Repeat verbatim, and only, the lines of the data below, beginning at the line that contains "### 🏫An international" and stopping after the line that contains "### 🩷Loving coding, photography, cycling, and".

-- INPUT DATA follows --

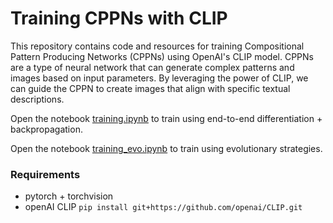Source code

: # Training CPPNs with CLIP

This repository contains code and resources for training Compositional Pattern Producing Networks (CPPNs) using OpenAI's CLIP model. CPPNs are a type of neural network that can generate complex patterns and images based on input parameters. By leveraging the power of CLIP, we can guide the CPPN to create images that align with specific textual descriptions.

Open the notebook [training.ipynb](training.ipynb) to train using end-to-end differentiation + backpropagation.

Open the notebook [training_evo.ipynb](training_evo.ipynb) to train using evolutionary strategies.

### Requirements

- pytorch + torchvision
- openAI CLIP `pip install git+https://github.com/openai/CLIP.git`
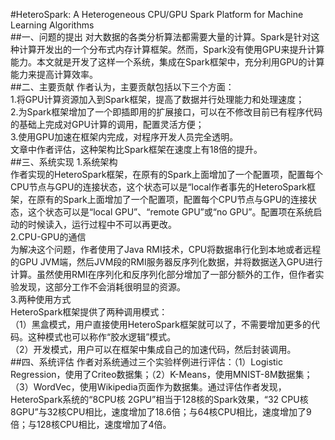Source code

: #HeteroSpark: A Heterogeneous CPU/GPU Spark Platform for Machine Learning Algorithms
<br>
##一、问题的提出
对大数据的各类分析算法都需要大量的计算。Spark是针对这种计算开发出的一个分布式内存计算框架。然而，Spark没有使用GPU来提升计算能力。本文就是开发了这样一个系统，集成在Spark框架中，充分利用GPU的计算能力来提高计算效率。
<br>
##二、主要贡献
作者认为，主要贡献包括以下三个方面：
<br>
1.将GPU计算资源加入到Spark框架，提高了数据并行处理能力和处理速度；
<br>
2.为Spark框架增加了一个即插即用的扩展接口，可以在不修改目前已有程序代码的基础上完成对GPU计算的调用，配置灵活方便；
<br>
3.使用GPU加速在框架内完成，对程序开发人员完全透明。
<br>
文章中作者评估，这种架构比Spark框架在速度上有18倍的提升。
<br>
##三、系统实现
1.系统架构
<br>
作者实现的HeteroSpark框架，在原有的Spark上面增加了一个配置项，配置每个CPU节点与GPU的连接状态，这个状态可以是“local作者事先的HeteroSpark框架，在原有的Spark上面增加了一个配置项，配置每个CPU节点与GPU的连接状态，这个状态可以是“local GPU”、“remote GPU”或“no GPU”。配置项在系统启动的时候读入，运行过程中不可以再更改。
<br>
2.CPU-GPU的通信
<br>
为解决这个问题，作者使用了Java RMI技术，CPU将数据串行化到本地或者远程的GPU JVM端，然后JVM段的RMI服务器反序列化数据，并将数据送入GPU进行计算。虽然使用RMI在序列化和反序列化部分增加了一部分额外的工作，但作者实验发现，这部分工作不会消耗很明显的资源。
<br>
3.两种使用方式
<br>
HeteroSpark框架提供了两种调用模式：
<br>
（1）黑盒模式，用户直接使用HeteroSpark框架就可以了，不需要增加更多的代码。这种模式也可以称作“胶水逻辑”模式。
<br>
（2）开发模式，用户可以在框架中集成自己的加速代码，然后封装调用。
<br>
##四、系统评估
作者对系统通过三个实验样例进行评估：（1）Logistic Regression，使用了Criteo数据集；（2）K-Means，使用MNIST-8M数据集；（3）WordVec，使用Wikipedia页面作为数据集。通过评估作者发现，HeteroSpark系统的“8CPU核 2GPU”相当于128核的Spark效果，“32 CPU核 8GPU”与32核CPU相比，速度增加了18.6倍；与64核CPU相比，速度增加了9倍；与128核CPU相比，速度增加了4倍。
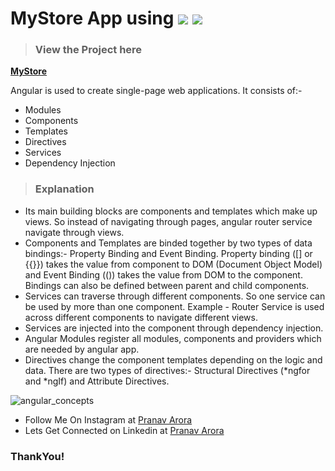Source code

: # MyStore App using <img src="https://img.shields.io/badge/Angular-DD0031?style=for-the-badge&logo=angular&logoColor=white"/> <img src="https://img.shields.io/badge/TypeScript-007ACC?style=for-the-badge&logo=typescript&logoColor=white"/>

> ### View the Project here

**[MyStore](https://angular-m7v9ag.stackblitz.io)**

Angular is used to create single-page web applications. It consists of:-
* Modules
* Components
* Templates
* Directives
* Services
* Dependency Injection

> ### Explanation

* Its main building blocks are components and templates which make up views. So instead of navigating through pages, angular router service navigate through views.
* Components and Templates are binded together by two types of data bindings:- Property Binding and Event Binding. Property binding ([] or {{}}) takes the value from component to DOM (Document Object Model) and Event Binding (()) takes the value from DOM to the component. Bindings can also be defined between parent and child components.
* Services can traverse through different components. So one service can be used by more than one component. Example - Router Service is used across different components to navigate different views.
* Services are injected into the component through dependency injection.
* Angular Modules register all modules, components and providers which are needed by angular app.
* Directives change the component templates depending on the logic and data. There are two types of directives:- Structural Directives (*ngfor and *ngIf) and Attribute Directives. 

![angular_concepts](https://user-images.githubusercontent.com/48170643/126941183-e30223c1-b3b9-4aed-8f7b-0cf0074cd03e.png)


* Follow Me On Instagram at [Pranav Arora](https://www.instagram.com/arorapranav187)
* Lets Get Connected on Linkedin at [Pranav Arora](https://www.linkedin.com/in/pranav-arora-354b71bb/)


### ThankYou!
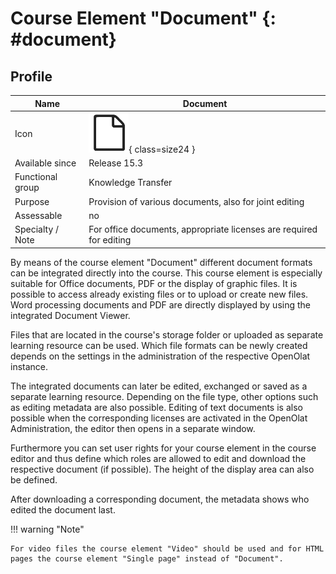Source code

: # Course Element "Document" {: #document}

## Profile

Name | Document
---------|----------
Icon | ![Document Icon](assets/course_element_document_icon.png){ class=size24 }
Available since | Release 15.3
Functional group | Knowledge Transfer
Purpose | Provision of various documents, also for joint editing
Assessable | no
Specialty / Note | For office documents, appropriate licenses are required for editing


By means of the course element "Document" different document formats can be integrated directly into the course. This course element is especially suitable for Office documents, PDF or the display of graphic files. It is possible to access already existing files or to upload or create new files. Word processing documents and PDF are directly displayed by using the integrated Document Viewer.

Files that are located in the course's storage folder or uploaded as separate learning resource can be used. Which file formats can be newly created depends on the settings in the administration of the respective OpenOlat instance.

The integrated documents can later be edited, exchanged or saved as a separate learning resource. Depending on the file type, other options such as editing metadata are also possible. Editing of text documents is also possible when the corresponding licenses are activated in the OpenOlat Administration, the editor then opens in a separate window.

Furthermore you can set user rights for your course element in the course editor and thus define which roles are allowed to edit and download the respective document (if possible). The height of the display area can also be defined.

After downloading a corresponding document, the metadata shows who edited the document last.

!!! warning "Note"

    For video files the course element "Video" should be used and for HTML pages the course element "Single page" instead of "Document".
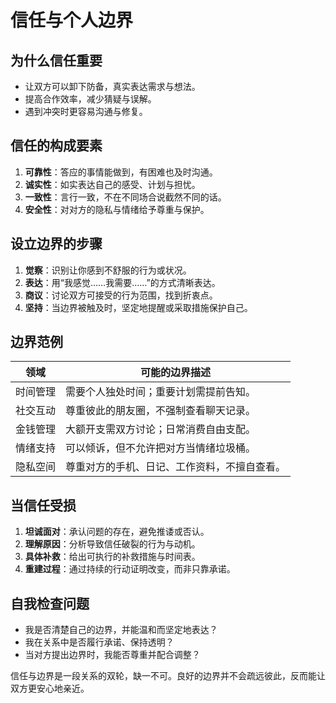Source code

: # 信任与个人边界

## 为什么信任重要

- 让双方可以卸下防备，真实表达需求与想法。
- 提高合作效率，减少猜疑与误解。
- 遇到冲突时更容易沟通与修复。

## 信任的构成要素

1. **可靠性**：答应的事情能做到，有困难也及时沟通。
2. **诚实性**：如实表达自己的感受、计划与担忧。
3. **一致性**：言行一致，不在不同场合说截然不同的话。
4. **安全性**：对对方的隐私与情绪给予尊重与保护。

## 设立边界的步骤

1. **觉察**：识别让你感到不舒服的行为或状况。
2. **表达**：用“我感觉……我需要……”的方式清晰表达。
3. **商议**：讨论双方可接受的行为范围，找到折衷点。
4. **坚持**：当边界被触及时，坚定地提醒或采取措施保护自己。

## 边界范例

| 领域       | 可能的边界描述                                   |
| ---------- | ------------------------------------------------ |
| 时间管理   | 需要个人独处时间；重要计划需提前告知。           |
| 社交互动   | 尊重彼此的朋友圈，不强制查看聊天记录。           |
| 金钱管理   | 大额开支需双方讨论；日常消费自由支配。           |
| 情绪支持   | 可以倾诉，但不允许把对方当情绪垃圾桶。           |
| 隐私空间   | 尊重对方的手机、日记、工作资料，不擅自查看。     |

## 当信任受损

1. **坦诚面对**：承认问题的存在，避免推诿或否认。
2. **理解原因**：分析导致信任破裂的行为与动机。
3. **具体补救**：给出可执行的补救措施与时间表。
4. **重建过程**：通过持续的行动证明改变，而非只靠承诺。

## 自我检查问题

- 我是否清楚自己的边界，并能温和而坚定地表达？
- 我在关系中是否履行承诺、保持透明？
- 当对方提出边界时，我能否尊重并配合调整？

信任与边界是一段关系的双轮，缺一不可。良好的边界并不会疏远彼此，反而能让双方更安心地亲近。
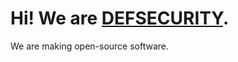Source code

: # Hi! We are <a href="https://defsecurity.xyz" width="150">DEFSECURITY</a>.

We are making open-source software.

-- INPUT DATA concluded --
-- INPUT DATA follows --

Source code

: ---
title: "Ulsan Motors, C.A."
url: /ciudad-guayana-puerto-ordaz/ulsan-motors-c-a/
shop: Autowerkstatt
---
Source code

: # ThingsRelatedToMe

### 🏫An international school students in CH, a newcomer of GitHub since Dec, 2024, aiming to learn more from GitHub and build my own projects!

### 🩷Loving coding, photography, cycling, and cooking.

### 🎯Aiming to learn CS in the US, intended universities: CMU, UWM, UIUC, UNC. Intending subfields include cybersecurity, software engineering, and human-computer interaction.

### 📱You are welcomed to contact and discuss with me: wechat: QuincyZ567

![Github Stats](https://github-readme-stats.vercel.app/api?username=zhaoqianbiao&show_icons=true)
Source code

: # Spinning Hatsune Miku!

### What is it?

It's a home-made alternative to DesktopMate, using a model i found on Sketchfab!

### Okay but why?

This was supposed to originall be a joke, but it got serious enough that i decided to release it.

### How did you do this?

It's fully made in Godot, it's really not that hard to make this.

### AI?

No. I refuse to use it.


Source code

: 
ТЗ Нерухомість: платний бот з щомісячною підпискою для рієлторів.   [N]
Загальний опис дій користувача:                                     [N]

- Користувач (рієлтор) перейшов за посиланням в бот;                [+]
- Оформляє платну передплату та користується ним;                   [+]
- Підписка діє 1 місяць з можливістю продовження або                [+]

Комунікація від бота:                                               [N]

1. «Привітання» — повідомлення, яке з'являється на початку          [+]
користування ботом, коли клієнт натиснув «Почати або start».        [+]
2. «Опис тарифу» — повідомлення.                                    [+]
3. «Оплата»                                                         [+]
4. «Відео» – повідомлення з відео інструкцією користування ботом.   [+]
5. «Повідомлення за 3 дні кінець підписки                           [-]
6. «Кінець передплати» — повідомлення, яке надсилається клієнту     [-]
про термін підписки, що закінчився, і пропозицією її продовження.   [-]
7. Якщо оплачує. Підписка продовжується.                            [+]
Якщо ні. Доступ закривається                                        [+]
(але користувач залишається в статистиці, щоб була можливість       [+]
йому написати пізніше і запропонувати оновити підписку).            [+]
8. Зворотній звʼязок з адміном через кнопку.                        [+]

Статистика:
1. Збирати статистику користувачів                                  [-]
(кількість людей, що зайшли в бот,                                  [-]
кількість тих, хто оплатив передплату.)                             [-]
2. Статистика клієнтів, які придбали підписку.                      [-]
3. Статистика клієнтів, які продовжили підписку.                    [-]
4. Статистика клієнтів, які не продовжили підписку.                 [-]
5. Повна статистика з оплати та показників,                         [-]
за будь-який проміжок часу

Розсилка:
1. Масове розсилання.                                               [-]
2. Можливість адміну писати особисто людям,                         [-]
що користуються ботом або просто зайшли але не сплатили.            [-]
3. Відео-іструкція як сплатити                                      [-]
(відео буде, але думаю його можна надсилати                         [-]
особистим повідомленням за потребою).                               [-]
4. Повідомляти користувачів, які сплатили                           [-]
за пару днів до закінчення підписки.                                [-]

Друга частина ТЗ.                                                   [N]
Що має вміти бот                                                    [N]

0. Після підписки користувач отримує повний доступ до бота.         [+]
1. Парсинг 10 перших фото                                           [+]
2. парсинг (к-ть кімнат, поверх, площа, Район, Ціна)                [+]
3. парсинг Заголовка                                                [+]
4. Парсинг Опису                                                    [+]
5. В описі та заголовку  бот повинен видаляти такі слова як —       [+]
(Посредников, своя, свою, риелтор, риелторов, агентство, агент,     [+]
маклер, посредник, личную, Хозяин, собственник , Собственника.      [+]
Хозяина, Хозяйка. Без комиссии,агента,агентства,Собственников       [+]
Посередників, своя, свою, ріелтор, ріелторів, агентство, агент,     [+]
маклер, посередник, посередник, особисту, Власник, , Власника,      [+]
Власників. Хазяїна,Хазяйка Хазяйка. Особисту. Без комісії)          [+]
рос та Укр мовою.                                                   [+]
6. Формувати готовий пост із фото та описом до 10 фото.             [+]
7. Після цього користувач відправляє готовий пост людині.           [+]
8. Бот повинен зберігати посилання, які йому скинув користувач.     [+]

-- INPUT DATA concluded --
-- INPUT DATA follows --

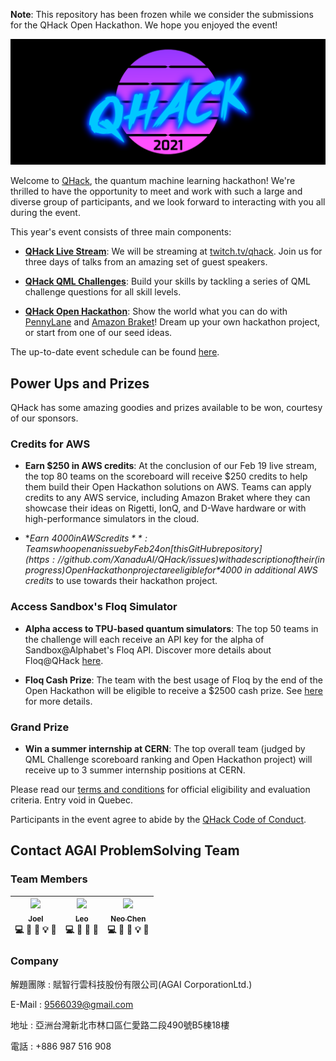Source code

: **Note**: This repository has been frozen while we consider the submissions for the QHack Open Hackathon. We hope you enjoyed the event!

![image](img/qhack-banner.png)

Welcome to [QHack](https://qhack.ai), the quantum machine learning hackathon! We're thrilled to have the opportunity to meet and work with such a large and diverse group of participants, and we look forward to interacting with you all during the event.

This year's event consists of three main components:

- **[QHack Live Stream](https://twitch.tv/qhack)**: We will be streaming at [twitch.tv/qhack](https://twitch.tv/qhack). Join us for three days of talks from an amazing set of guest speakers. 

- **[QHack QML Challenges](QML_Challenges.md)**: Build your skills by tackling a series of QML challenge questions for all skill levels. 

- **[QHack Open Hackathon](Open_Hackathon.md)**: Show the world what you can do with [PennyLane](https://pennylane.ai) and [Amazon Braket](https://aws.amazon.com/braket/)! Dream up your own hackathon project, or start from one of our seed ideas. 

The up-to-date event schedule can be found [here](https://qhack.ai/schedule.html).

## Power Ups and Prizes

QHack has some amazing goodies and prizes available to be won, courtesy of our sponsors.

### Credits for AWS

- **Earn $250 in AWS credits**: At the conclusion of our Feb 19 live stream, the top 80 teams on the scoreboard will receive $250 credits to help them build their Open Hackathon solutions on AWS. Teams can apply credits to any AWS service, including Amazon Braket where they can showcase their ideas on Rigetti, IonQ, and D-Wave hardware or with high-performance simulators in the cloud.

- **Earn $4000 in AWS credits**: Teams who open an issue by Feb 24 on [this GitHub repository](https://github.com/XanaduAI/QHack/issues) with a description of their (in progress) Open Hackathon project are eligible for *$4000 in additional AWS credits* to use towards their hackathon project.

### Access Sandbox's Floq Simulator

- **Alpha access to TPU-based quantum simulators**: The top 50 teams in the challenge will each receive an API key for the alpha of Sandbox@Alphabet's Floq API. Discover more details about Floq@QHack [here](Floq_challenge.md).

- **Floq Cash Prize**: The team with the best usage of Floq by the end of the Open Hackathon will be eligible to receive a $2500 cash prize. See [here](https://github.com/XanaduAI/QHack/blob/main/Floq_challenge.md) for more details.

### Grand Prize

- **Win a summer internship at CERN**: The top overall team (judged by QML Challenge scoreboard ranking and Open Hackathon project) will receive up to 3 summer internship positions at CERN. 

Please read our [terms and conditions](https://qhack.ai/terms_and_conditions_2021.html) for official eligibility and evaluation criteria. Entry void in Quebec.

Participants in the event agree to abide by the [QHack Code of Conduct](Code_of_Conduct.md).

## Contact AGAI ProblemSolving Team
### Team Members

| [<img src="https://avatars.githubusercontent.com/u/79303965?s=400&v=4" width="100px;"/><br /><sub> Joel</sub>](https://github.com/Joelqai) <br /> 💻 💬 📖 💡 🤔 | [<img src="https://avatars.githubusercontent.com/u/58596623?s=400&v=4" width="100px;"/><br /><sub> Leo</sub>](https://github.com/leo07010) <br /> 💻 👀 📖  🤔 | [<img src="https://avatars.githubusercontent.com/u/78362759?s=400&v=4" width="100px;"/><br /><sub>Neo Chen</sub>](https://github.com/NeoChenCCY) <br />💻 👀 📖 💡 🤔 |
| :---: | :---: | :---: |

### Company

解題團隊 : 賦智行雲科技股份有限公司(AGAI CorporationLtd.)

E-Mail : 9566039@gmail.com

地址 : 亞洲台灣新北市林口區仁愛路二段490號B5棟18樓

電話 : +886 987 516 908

-- INPUT DATA concluded --

▶ _SOLUTION FOR THIS TASK_
### 🏫An international school students in CH, a newcomer of GitHub since Dec, 2024, aiming to learn more from GitHub and build my own projects!

### 🩷Loving coding, photography, cycling, and cooking.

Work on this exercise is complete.